- [Your assignment]: Write out the full listing exactly as given, minus the images.
++++++++
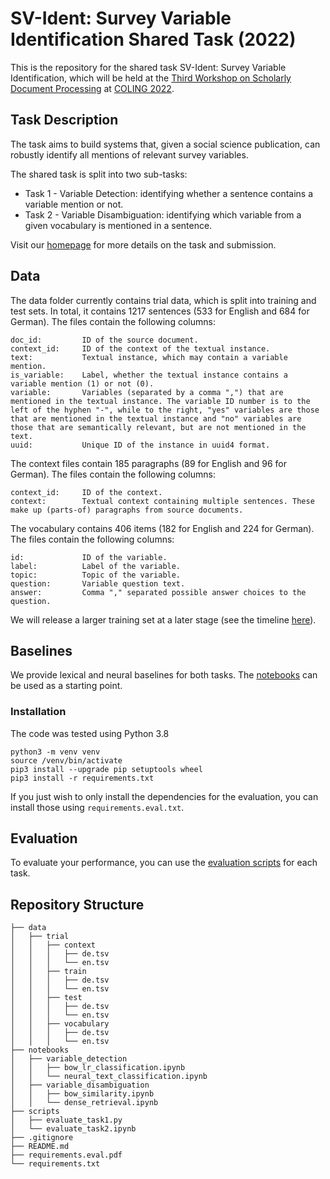 # SV-Ident: Survey Variable Identification Shared Task (2022)

This is the repository for the shared task SV-Ident: Survey Variable Identification, which will be held at the [Third Workshop on Scholarly Document Processing](https://sdproc.org/2022/) at [COLING 2022](https://coling2022.org).

## Task Description
The task aims to build systems that, given a social science publication, can robustly identify all mentions of relevant survey variables. 

The shared task is split into two sub-tasks:

- Task 1 - Variable Detection: identifying whether a sentence contains a variable mention or not.
- Task 2 - Variable Disambiguation: identifying which variable from a given vocabulary is mentioned in a sentence.

Visit our [homepage](https://vadis-project.github.io/sv-ident-sdp2022/) for more details on the task and submission.

## Data
The data folder currently contains trial data, which is split into training and test sets.  In total, it contains 1217 sentences (533 for English and 684 for German). The files contain the following columns:

```
doc_id:         ID of the source document.
context_id:     ID of the context of the textual instance.
text:           Textual instance, which may contain a variable mention.
is_variable:    Label, whether the textual instance contains a variable mention (1) or not (0).
variable:       Variables (separated by a comma ",") that are mentioned in the textual instance. The variable ID number is to the left of the hyphen "-", while to the right, "yes" variables are those that are mentioned in the textual instance and "no" variables are those that are semantically relevant, but are not mentioned in the text.
uuid:           Unique ID of the instance in uuid4 format.
```

The context files contain 185 paragraphs (89 for English and 96 for German). The files contain the following columns:

```
context_id:     ID of the context.
context:        Textual context containing multiple sentences. These make up (parts-of) paragraphs from source documents.
```

The vocabulary contains 406 items (182 for English and 224 for German). The files contain the following columns:

```
id:             ID of the variable.
label:          Label of the variable.
topic:          Topic of the variable.
question:       Variable question text.
answer:         Comma "," separated possible answer choices to the question.
```

We will release a larger training set at a later stage (see the timeline [here](https://vadis-project.github.io/sv-ident-sdp2022/)).

## Baselines
We provide lexical and neural baselines for both tasks. The [notebooks](https://github.com/vadis-project/sv-ident/tree/main/notebooks) can be used as a starting point.

### Installation
The code was tested using Python 3.8

```
python3 -m venv venv
source /venv/bin/activate
pip3 install --upgrade pip setuptools wheel
pip3 install -r requirements.txt
```

If you just wish to only install the dependencies for the evaluation, you can install those using `requirements.eval.txt`.

## Evaluation
To evaluate your performance, you can use the [evaluation scripts](https://github.com/vadis-project/sv-ident/tree/main/scripts) for each task.

## Repository Structure
```
├── data
│   ├── trial
│   │   ├── context
│   │   │   ├── de.tsv
│   │   │   └── en.tsv
│   │   ├── train
│   │   │   ├── de.tsv
│   │   │   └── en.tsv
│   │   ├── test
│   │   │   ├── de.tsv
│   │   │   └── en.tsv
│   │   ├── vocabulary
│   │   │   ├── de.tsv
│   │   │   └── en.tsv
├── notebooks
│   ├── variable_detection
│   │   ├── bow_lr_classification.ipynb
│   │   └── neural_text_classification.ipynb
│   ├── variable_disambiguation
│   │   ├── bow_similarity.ipynb
│   │   └── dense_retrieval.ipynb
├── scripts
│   ├── evaluate_task1.py
│   └── evaluate_task2.ipynb
├── .gitignore
├── README.md
├── requirements.eval.pdf
└── requirements.txt
```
++++++++
- [Response]:
 # SV-Ident: Survey Variable Identification Shared Task (2022)

This is the repository for the shared task SV-Ident: Survey Variable Identification, which will be held at the [Third Workshop on Scholarly Document Processing](https://sdproc.org/2022/) at [COLING 2022](https://coling2022.org).

## Task Description
The task aims to build systems that, given a social science publication, can robustly identify all mentions of relevant survey variables. 

The shared task is split into two sub-tasks:

- Task 1 - Variable Detection: identifying whether a sentence contains a variable mention or not.
- Task 2 - Variable Disambiguation: identifying which variable from a given vocabulary is mentioned in a sentence.

Visit our [homepage](https://vadis-project.github.io/sv-ident-sdp2022/) for more details on the task and submission.

## Data
The data folder currently contains trial data, which is split into training and test sets.  In total, it contains 1217 sentences (533 for English and 684 for German). The files contain the following columns:

```
doc_id:         ID of the source document.
context_id:     ID of the context of the textual instance.
text:           Textual instance, which may contain a variable mention.
is_variable:    Label, whether the textual instance contains a variable mention (1) or not (0).
variable:       Variables (separated by a comma ",") that are mentioned in the textual instance. The variable ID number is to the left of the hyphen "-", while to the right, "yes" variables are those that are mentioned in the textual instance and "no" variables are those that are semantically relevant, but are not mentioned in the text.
uuid:           Unique ID of the instance in uuid4 format.
```

The context files contain 185 paragraphs (89 for English and 96 for German). The files contain the following columns:

```
context_id:     ID of the context.
context:        Textual context containing multiple sentences. These make up (parts-of) paragraphs from source documents.
```

The vocabulary contains 406 items (182 for English and 224 for German). The files contain the following columns:

```
id:             ID of the variable.
label:          Label of the variable.
topic:          Topic of the variable.
question:       Variable question text.
answer:         Comma "," separated possible answer choices to the question.
```

We will release a larger training set at a later stage (see the timeline [here](https://vadis-project.github.io/sv-ident-sdp2022/)).

## Baselines
We provide lexical and neural baselines for both tasks. The [notebooks](https://github.com/vadis-project/sv-ident/tree/main/notebooks) can be used as a starting point.

### Installation
The code was tested using Python 3.8

```
python3 -m venv venv
source /venv/bin/activate
pip3 install --upgrade pip setuptools wheel
pip3 install -r requirements.txt
```

If you just wish to only install the dependencies for the evaluation, you can install those using `requirements.eval.txt`.

## Evaluation
To evaluate your performance, you can use the [evaluation scripts](https://github.com/vadis-project/sv-ident/tree/main/scripts) for each task.

## Repository Structure
```
├── data
│   ├── trial
│   │   ├── context
│   │   │   ├── de.tsv
│   │   │   └── en.tsv
│   │   ├── train
│   │   │   ├── de.tsv
│   │   │   └── en.tsv
│   │   ├── test
│   │   │   ├── de.tsv
│   │   │   └── en.tsv
│   │   ├── vocabulary
│   │   │   ├── de.tsv
│   │   │   └── en.tsv
├── notebooks
│   ├── variable_detection
│   │   ├── bow_lr_classification.ipynb
│   │   └── neural_text_classification.ipynb
│   ├── variable_disambiguation
│   │   ├── bow_similarity.ipynb
│   │   └── dense_retrieval.ipynb
├── scripts
│   ├── evaluate_task1.py
│   └── evaluate_task2.ipynb
├── .gitignore
├── README.md
├── requirements.eval.pdf
└── requirements.txt
```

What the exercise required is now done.